··· Data to use

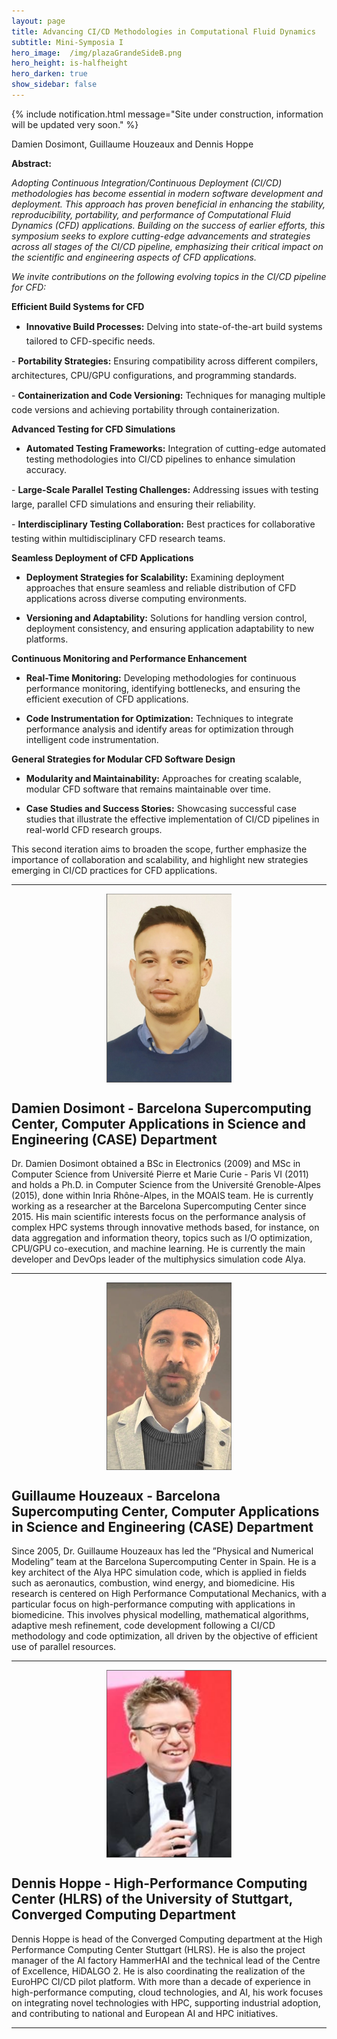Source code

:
 ```yaml
---
layout: page
title: Advancing CI/CD Methodologies in Computational Fluid Dynamics
subtitle: Mini-Symposia I
hero_image:  /img/plazaGrandeSideB.png
hero_height: is-halfheight
hero_darken: true
show_sidebar: false
---
```


{% include notification.html message="Site under construction, information will be updated very soon." %}

Damien Dosimont, Guillaume Houzeaux and Dennis Hoppe

**Abstract:**

*Adopting Continuous Integration/Continuous Deployment (CI/CD) methodologies has become essential in modern software development and deployment. This approach has proven beneficial in enhancing the stability, reproducibility, portability, and performance of Computational Fluid Dynamics (CFD) applications. Building on the success of earlier efforts, this symposium seeks to explore cutting-edge advancements and strategies across all stages of the CI/CD pipeline, emphasizing their critical impact on the scientific and engineering aspects of CFD applications.*

*We invite contributions on the following evolving topics in the CI/CD pipeline for CFD:*

**Efficient Build Systems for CFD**

- **Innovative Build Processes:** Delving into state-of-the-art build systems tailored to CFD-specific needs.

- **Portability Strategies:** Ensuring compatibility across different compilers, architectures, CPU/GPU configurations, and programming standards.

- **Containerization and Code Versioning:** Techniques for managing multiple code versions and achieving portability through containerization.

**Advanced Testing for CFD Simulations**

- **Automated Testing Frameworks:** Integration of cutting-edge automated testing methodologies into CI/CD pipelines to enhance simulation accuracy.

- **Large-Scale Parallel Testing Challenges:** Addressing issues with testing large, parallel CFD simulations and ensuring their reliability.

- **Interdisciplinary Testing Collaboration:** Best practices for collaborative testing within multidisciplinary CFD research teams.

**Seamless Deployment of CFD Applications**

- **Deployment Strategies for Scalability:** Examining deployment approaches that ensure seamless and reliable distribution of CFD applications across diverse computing environments.

- **Versioning and Adaptability:** Solutions for handling version control, deployment consistency, and ensuring application adaptability to new platforms.

**Continuous Monitoring and Performance Enhancement**

- **Real-Time Monitoring:** Developing methodologies for continuous performance monitoring, identifying bottlenecks, and ensuring the efficient execution of CFD applications.

- **Code Instrumentation for Optimization:** Techniques to integrate performance analysis and identify areas for optimization through intelligent code instrumentation.

**General Strategies for Modular CFD Software Design**

- **Modularity and Maintainability:** Approaches for creating scalable, modular CFD software that remains maintainable over time.

- **Case Studies and Success Stories:** Showcasing successful case studies that illustrate the effective implementation of CI/CD pipelines in real-world CFD research groups.

This second iteration aims to broaden the scope, further emphasize the importance of
collaboration and scalability, and highlight new strategies emerging in CI/CD practices
for CFD applications.

---

<img loading="lazy" src="/img/damien.png" alt="Invited Speakers" style="width: 200px; height: auto; display: block; margin: 0 auto"/>

## Damien Dosimont - Barcelona Supercomputing Center, Computer Applications in Science and Engineering (CASE) Department

Dr. Damien Dosimont obtained a BSc in Electronics (2009) and MSc in Computer Science from Université Pierre et Marie Curie - Paris VI (2011) and holds a Ph.D. in Computer Science from the Université Grenoble-Alpes (2015), done within Inria Rhône-Alpes, in the MOAIS team. He is currently working as a researcher at the Barcelona Supercomputing Center since 2015. His main scientific interests focus on the performance analysis of complex HPC systems through innovative methods based, for instance, on data aggregation and information theory, topics such as I/O optimization, CPU/GPU co-execution, and machine learning. He is currently the main developer and DevOps leader of the multiphysics simulation code Alya.

---

<img loading="lazy" src="/img/guillaume.png" alt="Invited Speakers" style="width: 200px; height: auto; display: block; margin: 0 auto"/>

## Guillaume Houzeaux - Barcelona Supercomputing Center, Computer Applications in Science and Engineering (CASE) Department

Since 2005, Dr. Guillaume Houzeaux has led the ”Physical and Numerical Modeling” team at the Barcelona Supercomputing Center in Spain. He is a key architect of the Alya HPC simulation code, which is applied in fields such as aeronautics, combustion, wind energy, and biomedicine. His research is centered on High Performance Computational Mechanics, with a particular focus on high-performance computing with applications in biomedicine. This involves physical modelling, mathematical algorithms, adaptive mesh refinement, code development following a CI/CD methodology and code optimization, all driven by the objective of efficient use of parallel resources.

---

<img loading="lazy" src="/img/dennis.png" alt="Invited Speakers" style="width: 200px; height: auto; display: block; margin: 0 auto"/>

## Dennis Hoppe - High-Performance Computing Center (HLRS) of the University of Stuttgart, Converged Computing Department

Dennis Hoppe is head of the Converged Computing department at the High Performance Computing Center Stuttgart (HLRS). He is also the project manager of the AI factory HammerHAI and the technical lead of the Centre of Excellence, HiDALGO 2. He is also coordinating the realization of the EuroHPC CI/CD pilot platform. With more than a decade of experience in high-performance computing, cloud technologies, and AI, his work focuses on integrating novel technologies with HPC, supporting industrial adoption, and contributing to national and European AI and HPC initiatives.

---

<!--

<img loading="lazy" src="/ParCFD2025.github.io/img/2025_mexico.jpg" alt="Invited Speakers" style="width: 200px; height: auto; display: block; margin: 0 auto"/>

## Lennart Schneiders - SIEMENS Digital Industries Software

Lennart Schneiders is a Software Engineer and researcher at Siemens Digital Industries Software. He received his PhD from RWTH Aachen University in 2017. Until 2022, he was a postdoctoral researcher at RWTH Aachen, Jülich Aachen Research Alliance, and California Institute of Technology. Lennart is currently a developer of the multiphysics CFD software Simcenter STAR-CCM+. His research interests lie in numerical method development, turbulent multiphase flow, and high-performance computing.

**Title of Lennart&#x27;s keynote lecture:** *The intricacies of adaptive unstructured mesh refinement for industrial flows.*

**Abstract:**

*The simulation of industrial flows is associated with significant uncertainties arising from the quality of the computational mesh. In many industries, meshing therefore is considered an expert job. With the advances in parallel computing and GPU hardware reducing solver times, meshing can become a bottleneck in certain industrial workflows. While adaptive mesh refinement (AMR) is an intriguing approach to alleviate some of those problems, developing such a technique in a robust form is a challenge in its own.*

*In this talk, the intricacies of developing a general purpose AMR scheme are discussed. This includes the definition of generic solution-based refinement strategies. And it will be demonstrated that refining an unstructured mesh does not automatically guarantee lower truncation errors, but can even lead to the opposite.*

---

<img loading="lazy" src="/ParCFD2025.github.io/img/2025_mexico.jpg" alt="Invited Speakers" style="width: 200px; height: auto; display: block; margin: 0 auto"/>

## Christian Hasse - Technical University Darmstadt, Simulation of reactive Thermo-Fluid Systems

Christian Hasse is full professor in the Department of Mechanical Engineering at Darmstadt University of Technology. He holds the chair of Simulation of reactive Thermo-Fluid Systems. He has supervised successfully more than 30 PhD students and currently 25 PhD students and post-docs are working in his group. He has more than 270 peer-reviewed publications and has served in multiple editorial boards and as associate/guest editor. He is organizer of scientific workshops and conferences focusing on sustainable combustion to achieve net zero emissions.

Prof. Hasse is elected Fellow of the Combustion Institute for his contributions on turbulent combustion, solid fuel combustion, multi-phase flow and soot formation. He has been elected to the Board of Directors of the International Combustion Institute in 2024. His main research interests are modeling and high-fidelity simulation of reactive and non-reactive flows, especially for CO2-free and CO2-neutral fuels such as hydrogen, ammonia, biomass, E-fuels and metals. In addition to fundamental studies on flame structures and dynamics, he also actively works on transferring these results to real-world applications including (aero-)engines, boilers and processes chemical engineering. For these topics, his group has developed a number of high-fidelity software applications that are deployed national Tier-2 and European Tier-0/1 supercomputers. In 2024 he has received an ERC Advanced Grant on aluminum steam combustion in which he aims to unravel the fundamental properties of pressurized Al-steam flames for the entire scientific chain, from single particles to turbulent flames with millions of particles, through a well-orchestrated combination of high-fidelity simulations, advanced modeling, and tailored experiments.

**Title of Christian&#x27;s keynote lecture:** *How high-fidelity simulations of hydrogen combustion on supercomputers accelerate the energy transition.*

**Abstract:**

*Reactive Computational Fluid Dynamics (rCFD) has become an indispensable tool in fundamental and applied research. In addition, rCFD is used in industrial design, such as aero engine combustors or gas turbines. This success is based on the combination of decades of scientific model development, efficient numerics and ever-increasing computing power. This situation is about to change as both the energy system (1) and the HPC architecture (2) are undergoing disruptive changes.*

*First, the urgent need to shift from fossil fuels to renewable fuels such as hydrogen requires the redesign of energy conversion systems due to the completely different combustion characteristics of renewable fuels. Combustion models for high-fidelity simulations are lacking and must be developed based on in-depth physical understanding. Second, the next generation of supercomputers will be mostly based on GPUs rather than CPUs. Efficient use of these systems will require a new class of CFD software with specialized numerics.*

*In this talk I will first introduce the role of rCFD in combustion system design before I highlight the role of hydrogen in the energy transition and how it differs from conventional fuels. After discussing the impact of GPU-based supercomputers on rCFD software development, I will present how GPU-based direct numerical simulations can unravel the complexities of hydrogen combustion.*

*In summary, in a rapidly changing environment, simulations on upcoming Exascale systems will provide physical insights that were deemed impossible just a few years ago. This will increase the impact of rCFD on the entire spectrum from fundamental science to industrial design of innovative systems.*

-->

······

→ How to complete this task
Which lines of the entries above contain the string "their"? Copy each one.

→ Answer to this problem
*Adopting Continuous Integration/Continuous Deployment (CI/CD) methodologies has become essential in modern software development and deployment. This approach has proven beneficial in enhancing the stability, reproducibility, portability, and performance of Computational Fluid Dynamics (CFD) applications. Building on the success of earlier efforts, this symposium seeks to explore cutting-edge advancements and strategies across all stages of the CI/CD pipeline, emphasizing their critical impact on the scientific and engineering aspects of CFD applications.*
- **Large-Scale Parallel Testing Challenges:** Addressing issues with testing large, parallel CFD simulations and ensuring their reliability.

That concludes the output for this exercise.